Look below for the line holding "vikt – särskilt barn" and the line holding "tid eller provbehandling.". Transcribe exactly those lines and all lines between them, nothing more.

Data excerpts
*** Begin section ***

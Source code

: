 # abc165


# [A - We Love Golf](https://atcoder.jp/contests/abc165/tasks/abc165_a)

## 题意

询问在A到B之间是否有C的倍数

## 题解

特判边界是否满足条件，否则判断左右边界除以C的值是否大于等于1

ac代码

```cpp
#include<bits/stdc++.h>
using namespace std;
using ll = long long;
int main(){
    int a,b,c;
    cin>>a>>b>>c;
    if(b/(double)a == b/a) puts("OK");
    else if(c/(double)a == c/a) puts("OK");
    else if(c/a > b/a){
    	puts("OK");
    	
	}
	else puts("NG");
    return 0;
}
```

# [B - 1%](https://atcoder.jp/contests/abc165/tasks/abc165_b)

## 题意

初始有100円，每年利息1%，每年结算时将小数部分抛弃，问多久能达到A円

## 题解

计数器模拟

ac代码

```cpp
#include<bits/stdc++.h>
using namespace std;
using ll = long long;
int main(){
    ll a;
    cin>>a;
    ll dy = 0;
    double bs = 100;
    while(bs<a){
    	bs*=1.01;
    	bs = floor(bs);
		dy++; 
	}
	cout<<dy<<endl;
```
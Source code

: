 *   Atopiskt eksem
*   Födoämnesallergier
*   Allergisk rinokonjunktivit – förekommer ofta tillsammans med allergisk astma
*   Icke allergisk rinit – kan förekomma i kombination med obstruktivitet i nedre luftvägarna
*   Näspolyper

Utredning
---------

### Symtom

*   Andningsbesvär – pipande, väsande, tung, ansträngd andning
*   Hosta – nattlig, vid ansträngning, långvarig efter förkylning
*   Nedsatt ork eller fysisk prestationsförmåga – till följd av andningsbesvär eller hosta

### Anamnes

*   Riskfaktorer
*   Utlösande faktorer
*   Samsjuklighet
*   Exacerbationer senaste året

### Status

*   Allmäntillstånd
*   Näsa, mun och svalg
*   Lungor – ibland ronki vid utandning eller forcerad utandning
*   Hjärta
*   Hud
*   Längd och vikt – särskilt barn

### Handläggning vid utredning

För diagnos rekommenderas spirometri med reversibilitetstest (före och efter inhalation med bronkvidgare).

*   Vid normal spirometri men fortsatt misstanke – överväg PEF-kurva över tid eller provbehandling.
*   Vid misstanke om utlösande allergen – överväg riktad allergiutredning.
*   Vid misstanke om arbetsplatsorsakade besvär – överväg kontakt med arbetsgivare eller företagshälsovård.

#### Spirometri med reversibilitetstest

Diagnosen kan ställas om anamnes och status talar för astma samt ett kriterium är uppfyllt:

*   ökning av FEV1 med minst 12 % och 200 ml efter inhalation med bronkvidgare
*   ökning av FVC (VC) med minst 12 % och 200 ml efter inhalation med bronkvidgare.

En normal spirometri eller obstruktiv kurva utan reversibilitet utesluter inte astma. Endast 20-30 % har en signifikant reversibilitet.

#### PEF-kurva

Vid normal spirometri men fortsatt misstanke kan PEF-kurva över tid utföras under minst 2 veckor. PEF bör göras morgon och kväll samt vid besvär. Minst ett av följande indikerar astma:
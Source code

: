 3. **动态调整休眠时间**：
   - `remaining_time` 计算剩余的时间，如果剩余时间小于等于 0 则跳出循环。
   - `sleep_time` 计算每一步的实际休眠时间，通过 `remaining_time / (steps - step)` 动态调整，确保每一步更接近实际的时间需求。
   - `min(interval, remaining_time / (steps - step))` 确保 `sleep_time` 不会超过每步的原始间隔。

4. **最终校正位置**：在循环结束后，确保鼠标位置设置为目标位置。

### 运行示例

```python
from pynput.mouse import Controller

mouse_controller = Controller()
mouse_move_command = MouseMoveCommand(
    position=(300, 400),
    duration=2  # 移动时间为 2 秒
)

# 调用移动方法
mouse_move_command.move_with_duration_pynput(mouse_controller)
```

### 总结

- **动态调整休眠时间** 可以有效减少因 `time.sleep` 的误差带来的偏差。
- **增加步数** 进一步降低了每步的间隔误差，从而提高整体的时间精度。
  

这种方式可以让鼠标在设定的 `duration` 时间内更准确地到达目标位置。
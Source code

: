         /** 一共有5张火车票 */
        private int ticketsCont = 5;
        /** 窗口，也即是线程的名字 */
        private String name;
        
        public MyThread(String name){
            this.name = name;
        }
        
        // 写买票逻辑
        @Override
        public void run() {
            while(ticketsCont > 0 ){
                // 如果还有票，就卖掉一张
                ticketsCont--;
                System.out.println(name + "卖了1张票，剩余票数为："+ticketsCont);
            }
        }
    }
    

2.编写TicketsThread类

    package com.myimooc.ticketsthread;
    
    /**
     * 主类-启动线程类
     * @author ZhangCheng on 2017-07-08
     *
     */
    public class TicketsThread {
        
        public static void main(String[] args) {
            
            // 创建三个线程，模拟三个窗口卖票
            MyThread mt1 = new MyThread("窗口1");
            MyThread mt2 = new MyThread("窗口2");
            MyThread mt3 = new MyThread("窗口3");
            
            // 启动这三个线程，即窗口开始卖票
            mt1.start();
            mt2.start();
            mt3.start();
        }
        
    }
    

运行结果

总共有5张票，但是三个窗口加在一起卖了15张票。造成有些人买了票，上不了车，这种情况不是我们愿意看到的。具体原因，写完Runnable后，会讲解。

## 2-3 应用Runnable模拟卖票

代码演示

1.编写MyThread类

*** End section ***

OUTPUT FOR THIS TASK:
*   Längd och vikt – särskilt barn

### Handläggning vid utredning

För diagnos rekommenderas spirometri med reversibilitetstest (före och efter inhalation med bronkvidgare).

*   Vid normal spirometri men fortsatt misstanke – överväg PEF-kurva över tid eller provbehandling.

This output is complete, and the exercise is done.